===== SUPPLIED ENTRIES =====
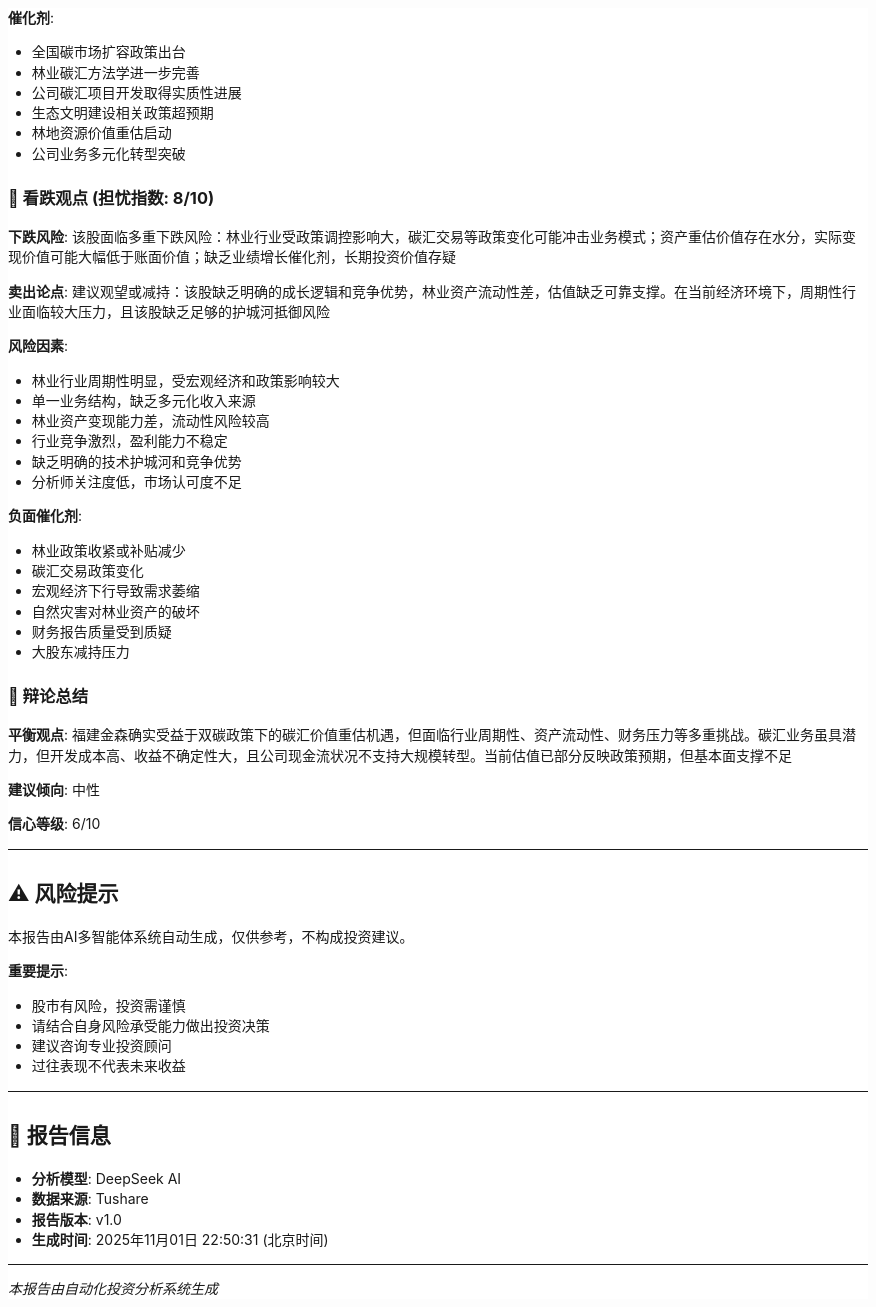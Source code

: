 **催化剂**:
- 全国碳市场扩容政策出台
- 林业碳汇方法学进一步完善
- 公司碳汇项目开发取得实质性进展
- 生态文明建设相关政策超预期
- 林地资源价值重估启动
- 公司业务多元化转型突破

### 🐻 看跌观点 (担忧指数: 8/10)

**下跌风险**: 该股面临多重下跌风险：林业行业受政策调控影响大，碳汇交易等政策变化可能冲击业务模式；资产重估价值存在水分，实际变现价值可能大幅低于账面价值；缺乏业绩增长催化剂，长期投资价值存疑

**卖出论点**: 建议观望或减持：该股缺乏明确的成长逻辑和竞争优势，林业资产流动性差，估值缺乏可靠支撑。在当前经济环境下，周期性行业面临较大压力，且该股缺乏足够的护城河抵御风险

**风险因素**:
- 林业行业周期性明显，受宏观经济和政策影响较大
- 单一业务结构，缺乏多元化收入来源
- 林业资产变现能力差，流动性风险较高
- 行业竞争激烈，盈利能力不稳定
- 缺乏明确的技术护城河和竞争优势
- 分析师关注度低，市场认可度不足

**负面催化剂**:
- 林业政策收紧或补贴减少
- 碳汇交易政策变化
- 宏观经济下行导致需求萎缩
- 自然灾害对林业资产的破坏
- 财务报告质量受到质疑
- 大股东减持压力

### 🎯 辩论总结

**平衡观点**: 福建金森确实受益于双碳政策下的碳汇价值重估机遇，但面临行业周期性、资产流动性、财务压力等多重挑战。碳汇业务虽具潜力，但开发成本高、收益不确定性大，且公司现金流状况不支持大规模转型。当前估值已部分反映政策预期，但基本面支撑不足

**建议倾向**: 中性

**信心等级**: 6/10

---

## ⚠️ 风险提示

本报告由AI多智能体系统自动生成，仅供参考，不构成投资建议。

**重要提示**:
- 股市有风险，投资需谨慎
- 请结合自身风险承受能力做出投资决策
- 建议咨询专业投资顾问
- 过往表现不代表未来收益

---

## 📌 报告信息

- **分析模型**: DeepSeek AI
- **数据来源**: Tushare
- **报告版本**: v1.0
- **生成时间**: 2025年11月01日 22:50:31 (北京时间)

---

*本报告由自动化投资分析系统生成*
=====
===== SUPPLIED ENTRIES =====
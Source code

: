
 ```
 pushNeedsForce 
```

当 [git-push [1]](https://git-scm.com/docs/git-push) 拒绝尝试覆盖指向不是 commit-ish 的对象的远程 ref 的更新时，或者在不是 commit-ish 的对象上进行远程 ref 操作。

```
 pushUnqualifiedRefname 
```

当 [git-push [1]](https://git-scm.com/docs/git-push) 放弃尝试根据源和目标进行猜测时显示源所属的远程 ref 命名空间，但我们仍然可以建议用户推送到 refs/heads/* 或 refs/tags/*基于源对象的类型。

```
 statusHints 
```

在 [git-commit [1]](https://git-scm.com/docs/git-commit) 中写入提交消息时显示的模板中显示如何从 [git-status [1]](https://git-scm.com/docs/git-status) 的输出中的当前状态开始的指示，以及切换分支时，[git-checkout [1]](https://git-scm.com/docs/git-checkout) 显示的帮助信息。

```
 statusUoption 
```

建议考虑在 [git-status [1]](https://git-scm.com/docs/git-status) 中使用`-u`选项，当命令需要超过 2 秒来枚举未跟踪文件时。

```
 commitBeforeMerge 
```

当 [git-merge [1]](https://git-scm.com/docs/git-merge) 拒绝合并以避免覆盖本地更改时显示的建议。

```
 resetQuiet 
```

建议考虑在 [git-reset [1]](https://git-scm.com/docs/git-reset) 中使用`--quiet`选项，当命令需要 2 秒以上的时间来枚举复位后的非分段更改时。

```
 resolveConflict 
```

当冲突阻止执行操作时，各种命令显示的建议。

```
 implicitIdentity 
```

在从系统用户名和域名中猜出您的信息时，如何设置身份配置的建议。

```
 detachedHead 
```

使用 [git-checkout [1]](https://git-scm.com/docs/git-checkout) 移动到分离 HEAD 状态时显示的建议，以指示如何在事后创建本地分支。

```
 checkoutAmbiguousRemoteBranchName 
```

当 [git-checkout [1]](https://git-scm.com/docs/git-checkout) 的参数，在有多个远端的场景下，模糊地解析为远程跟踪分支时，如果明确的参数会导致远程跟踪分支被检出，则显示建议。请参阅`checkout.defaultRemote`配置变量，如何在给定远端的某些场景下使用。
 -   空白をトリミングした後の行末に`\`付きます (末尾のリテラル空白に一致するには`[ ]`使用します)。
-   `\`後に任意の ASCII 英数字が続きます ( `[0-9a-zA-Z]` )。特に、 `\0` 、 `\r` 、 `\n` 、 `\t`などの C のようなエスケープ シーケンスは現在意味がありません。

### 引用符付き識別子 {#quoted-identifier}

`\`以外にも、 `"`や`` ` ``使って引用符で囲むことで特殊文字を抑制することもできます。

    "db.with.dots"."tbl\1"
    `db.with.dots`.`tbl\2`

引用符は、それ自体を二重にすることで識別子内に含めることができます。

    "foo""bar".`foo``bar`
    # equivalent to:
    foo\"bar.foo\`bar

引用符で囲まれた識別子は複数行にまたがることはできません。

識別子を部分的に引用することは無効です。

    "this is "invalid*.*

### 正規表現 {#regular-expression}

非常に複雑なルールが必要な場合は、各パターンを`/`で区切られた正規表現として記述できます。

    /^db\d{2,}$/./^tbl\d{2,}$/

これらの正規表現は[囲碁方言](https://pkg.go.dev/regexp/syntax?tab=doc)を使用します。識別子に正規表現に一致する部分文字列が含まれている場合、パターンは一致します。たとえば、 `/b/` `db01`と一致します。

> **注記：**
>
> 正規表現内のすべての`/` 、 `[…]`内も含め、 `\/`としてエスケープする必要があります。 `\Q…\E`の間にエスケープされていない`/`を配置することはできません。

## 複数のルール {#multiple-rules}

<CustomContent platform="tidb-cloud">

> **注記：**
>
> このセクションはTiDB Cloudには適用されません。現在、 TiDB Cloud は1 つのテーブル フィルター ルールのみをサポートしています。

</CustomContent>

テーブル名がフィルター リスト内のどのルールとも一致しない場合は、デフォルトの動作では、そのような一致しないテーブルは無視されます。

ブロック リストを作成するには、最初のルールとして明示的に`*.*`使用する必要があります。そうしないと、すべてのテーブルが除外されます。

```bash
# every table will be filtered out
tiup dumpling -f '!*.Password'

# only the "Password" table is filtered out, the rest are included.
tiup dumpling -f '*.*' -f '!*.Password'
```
=====
● **PROMPT**
Among the entries, find each line that includes the string "table" and copy it.

● **FINISHED TASK**
# every table will be filtered out
# only the "Password" table is filtered out, the rest are included.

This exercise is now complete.